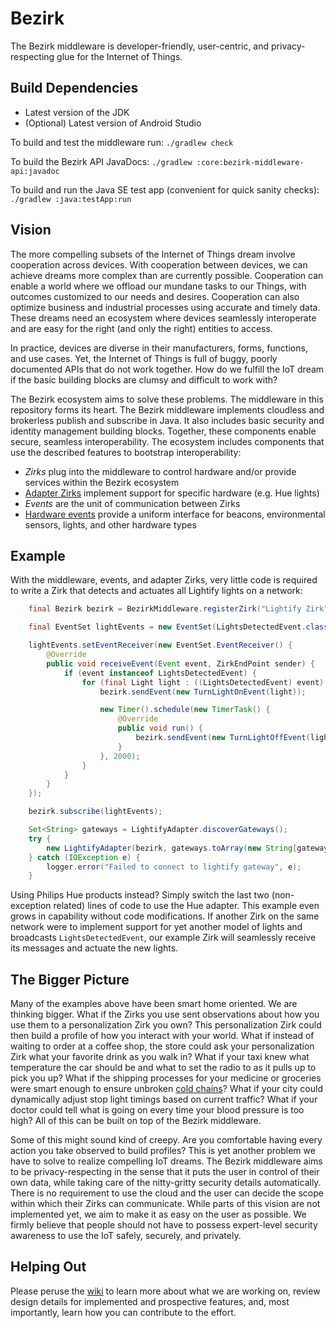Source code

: # Bezirk

The Bezirk middleware is developer-friendly, user-centric, and privacy-respecting glue for the
Internet of Things.

## Build Dependencies

- Latest version of the JDK
- (Optional) Latest version of Android Studio

To build and test the middleware run: `./gradlew check`

To build the Bezirk API JavaDocs: `./gradlew :core:bezirk-middleware-api:javadoc`

To build and run the Java SE test app (convenient for quick sanity checks): `./gradlew :java:testApp:run`

## Vision

The more compelling subsets of the Internet of Things dream involve cooperation across devices. With
cooperation between devices, we can achieve dreams more complex than are currently possible.
Cooperation can enable a world where we offload our mundane tasks to our Things, with outcomes
customized to our needs and desires. Cooperation can also optimize business and industrial processes
using accurate and timely data. These dreams need an ecosystem where devices seamlessly interoperate
and are easy for the right (and only the right) entities to access.

In practice, devices are diverse in their manufacturers, forms, functions, and use cases. Yet, the
Internet of Things is full of buggy, poorly documented APIs that do not work together. How do we
fulfill the IoT dream if the basic building blocks are clumsy and difficult to work with?

The Bezirk ecosystem aims to solve these problems. The middleware in this repository forms its heart.
The Bezirk middleware implements cloudless and brokerless publish and subscribe in Java. It also
includes basic security and identity management building blocks. Together, these components enable
secure, seamless interoperability. The ecosystem includes components that use the described features
to bootstrap interoperability:

- _Zirks_ plug into the middleware to control hardware and/or provide services within the Bezirk
ecosystem
 - [Adapter Zirks](https://github.com/Bezirk-Bosch/AdapterZirks) implement support for specific
 hardware (e.g. Hue lights)
- _Events_ are the unit of communication between Zirks
 - [Hardware events](https://github.com/Bezirk-Bosch/HardwareEvents) provide a uniform interface for
 beacons, environmental sensors, lights, and other hardware types

## Example

With the middleware, events, and adapter Zirks, very little code is required to
write a Zirk that detects and actuates all Lightify lights on a network:

```java
    final Bezirk bezirk = BezirkMiddleware.registerZirk("Lightify Zirk");

    final EventSet lightEvents = new EventSet(LightsDetectedEvent.class);

    lightEvents.setEventReceiver(new EventSet.EventReceiver() {
        @Override
        public void receiveEvent(Event event, ZirkEndPoint sender) {
            if (event instanceof LightsDetectedEvent) {
                for (final Light light : ((LightsDetectedEvent) event).getLights()) {
                    bezirk.sendEvent(new TurnLightOnEvent(light));

                    new Timer().schedule(new TimerTask() {
                        @Override
                        public void run() {
                            bezirk.sendEvent(new TurnLightOffEvent(light));
                        }
                    }, 2000);
                }
            }
        }
    });

    bezirk.subscribe(lightEvents);

    Set<String> gateways = LightifyAdapter.discoverGateways();
    try {
        new LightifyAdapter(bezirk, gateways.toArray(new String[gateways.size()])[0]);
    } catch (IOException e) {
        logger.error("Failed to connect to lightify gateway", e);
    }
```

Using Philips Hue products instead? Simply switch the last two (non-exception related) lines of code
to use the Hue adapter. This example even grows in capability without code modifications. If another
Zirk on the same network were to implement support for yet another model of lights and broadcasts
`LightsDetectedEvent`, our example Zirk will seamlessly receive its messages and actuate the new
lights.

## The Bigger Picture

Many of the examples above have been smart home oriented. We are thinking bigger. What if the Zirks
you use sent observations about how you use them to a personalization Zirk you own? This
personalization Zirk could then build a profile of how you interact with your world. What if instead
of waiting to order at a coffee shop, the store could ask your personalization Zirk what your favorite
drink as you walk in? What if your taxi knew what temperature the car should be and what to set the
radio to as it pulls up to pick you up?  What if the shipping processes for your medicine or
groceries were smart enough to ensure unbroken
[cold chains](https://en.wikipedia.org/wiki/Cold_chain)? What if your city could dynamically adjust
stop light timings based on current traffic? What if your doctor could tell what is going on every
time your blood pressure is too high? All of this can be built on top of the Bezirk middleware.

Some of this might sound kind of creepy. Are you comfortable having every action you take observed
to build profiles? This is yet another problem we have to solve to realize compelling IoT dreams. The
Bezirk middleware aims to be privacy-respecting in the sense that it puts the user in
control of their own data, while taking care of the nitty-gritty security details automatically.
There is no requirement to use the cloud and the user can decide the scope within which their Zirks
can communicate. While parts of this vision are not implemented yet, we aim
to make it as easy on the user as possible. We firmly believe that people should not have to possess
expert-level security awareness to use the IoT safely, securely, and privately.

## Helping Out

Please peruse the [wiki](https://github.com/Bezirk-Bosch/Middleware/wiki) to learn more about
what we are working on, review design details for implemented and prospective features, and, most
importantly, learn how you can contribute to the effort.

Exercise requirements
Give back, exactly as written, the lines from the top of the material above to the line containing "- [Adapter Zirks](https://github.com/Bezirk-Bosch/AdapterZirks)", both included; skip every picture.

Output of the exercise
Source code

: # Bezirk

The Bezirk middleware is developer-friendly, user-centric, and privacy-respecting glue for the
Internet of Things.

## Build Dependencies

- Latest version of the JDK
- (Optional) Latest version of Android Studio

To build and test the middleware run: `./gradlew check`

To build the Bezirk API JavaDocs: `./gradlew :core:bezirk-middleware-api:javadoc`

To build and run the Java SE test app (convenient for quick sanity checks): `./gradlew :java:testApp:run`

## Vision

The more compelling subsets of the Internet of Things dream involve cooperation across devices. With
cooperation between devices, we can achieve dreams more complex than are currently possible.
Cooperation can enable a world where we offload our mundane tasks to our Things, with outcomes
customized to our needs and desires. Cooperation can also optimize business and industrial processes
using accurate and timely data. These dreams need an ecosystem where devices seamlessly interoperate
and are easy for the right (and only the right) entities to access.

In practice, devices are diverse in their manufacturers, forms, functions, and use cases. Yet, the
Internet of Things is full of buggy, poorly documented APIs that do not work together. How do we
fulfill the IoT dream if the basic building blocks are clumsy and difficult to work with?

The Bezirk ecosystem aims to solve these problems. The middleware in this repository forms its heart.
The Bezirk middleware implements cloudless and brokerless publish and subscribe in Java. It also
includes basic security and identity management building blocks. Together, these components enable
secure, seamless interoperability. The ecosystem includes components that use the described features
to bootstrap interoperability:

- _Zirks_ plug into the middleware to control hardware and/or provide services within the Bezirk
ecosystem
 - [Adapter Zirks](https://github.com/Bezirk-Bosch/AdapterZirks) implement support for specific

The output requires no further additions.